For each line of the data below that contains "неминучість", return that line.
+--
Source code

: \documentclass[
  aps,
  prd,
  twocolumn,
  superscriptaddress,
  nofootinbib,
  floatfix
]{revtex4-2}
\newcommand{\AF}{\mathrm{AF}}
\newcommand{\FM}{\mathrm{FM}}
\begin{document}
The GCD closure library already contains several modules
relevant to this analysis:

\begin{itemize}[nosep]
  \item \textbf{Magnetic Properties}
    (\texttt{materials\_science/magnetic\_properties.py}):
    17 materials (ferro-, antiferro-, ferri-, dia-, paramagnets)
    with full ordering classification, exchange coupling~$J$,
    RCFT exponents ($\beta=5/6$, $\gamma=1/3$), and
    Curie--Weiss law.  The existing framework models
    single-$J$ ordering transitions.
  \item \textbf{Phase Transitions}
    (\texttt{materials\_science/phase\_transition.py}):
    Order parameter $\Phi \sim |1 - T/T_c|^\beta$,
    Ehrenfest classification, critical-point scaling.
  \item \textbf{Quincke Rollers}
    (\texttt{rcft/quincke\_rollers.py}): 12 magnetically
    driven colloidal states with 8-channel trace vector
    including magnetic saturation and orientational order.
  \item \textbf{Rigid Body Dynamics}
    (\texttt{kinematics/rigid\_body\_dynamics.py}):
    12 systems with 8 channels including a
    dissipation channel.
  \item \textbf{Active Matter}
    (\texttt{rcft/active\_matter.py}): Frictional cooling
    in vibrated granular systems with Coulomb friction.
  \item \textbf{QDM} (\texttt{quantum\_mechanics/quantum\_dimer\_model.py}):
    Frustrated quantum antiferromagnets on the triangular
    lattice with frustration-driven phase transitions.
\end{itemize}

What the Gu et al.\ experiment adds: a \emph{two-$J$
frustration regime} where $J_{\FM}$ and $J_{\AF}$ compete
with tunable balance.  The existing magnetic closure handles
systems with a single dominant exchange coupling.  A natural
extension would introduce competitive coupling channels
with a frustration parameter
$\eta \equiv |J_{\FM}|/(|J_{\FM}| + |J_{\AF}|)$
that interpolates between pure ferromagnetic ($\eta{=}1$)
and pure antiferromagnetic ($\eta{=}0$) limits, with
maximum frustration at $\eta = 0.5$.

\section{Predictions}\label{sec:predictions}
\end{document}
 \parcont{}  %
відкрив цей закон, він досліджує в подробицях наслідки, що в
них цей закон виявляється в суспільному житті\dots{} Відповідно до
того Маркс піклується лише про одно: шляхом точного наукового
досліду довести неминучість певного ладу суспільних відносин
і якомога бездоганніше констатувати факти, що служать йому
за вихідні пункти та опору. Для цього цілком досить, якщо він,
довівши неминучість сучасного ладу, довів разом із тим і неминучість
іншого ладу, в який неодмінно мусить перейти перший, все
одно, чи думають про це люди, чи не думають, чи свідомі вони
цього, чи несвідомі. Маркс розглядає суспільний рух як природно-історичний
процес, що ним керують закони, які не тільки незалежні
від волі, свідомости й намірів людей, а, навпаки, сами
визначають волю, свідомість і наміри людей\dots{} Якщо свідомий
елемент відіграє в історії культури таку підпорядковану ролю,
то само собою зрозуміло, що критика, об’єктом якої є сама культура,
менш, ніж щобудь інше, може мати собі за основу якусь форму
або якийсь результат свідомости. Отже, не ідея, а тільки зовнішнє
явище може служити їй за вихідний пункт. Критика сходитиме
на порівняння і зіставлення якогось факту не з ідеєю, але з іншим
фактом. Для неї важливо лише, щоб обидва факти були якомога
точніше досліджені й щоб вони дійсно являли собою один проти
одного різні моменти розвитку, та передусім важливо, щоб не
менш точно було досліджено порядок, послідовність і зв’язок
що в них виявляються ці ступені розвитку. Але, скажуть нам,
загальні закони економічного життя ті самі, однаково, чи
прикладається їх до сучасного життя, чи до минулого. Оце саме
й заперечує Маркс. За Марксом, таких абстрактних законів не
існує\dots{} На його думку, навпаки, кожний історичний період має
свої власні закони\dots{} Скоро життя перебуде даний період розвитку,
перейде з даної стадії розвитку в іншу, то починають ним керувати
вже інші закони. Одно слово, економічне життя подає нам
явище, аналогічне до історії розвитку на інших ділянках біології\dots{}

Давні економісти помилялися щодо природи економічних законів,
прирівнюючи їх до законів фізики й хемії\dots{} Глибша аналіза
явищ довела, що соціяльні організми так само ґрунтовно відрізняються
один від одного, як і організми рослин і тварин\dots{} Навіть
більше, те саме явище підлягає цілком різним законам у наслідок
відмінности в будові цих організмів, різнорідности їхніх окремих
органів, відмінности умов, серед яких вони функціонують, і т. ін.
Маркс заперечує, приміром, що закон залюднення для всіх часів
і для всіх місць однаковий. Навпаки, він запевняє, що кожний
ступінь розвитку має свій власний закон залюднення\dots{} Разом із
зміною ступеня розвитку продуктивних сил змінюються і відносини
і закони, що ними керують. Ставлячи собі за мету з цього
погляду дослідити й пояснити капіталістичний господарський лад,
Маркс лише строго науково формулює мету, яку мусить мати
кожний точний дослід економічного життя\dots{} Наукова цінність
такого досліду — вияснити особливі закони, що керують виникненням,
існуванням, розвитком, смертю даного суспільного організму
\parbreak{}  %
+--
== EXPECTED ANSWER ==
досліду довести неминучість певного ладу суспільних відносин
довівши неминучість сучасного ладу, довів разом із тим і неминучість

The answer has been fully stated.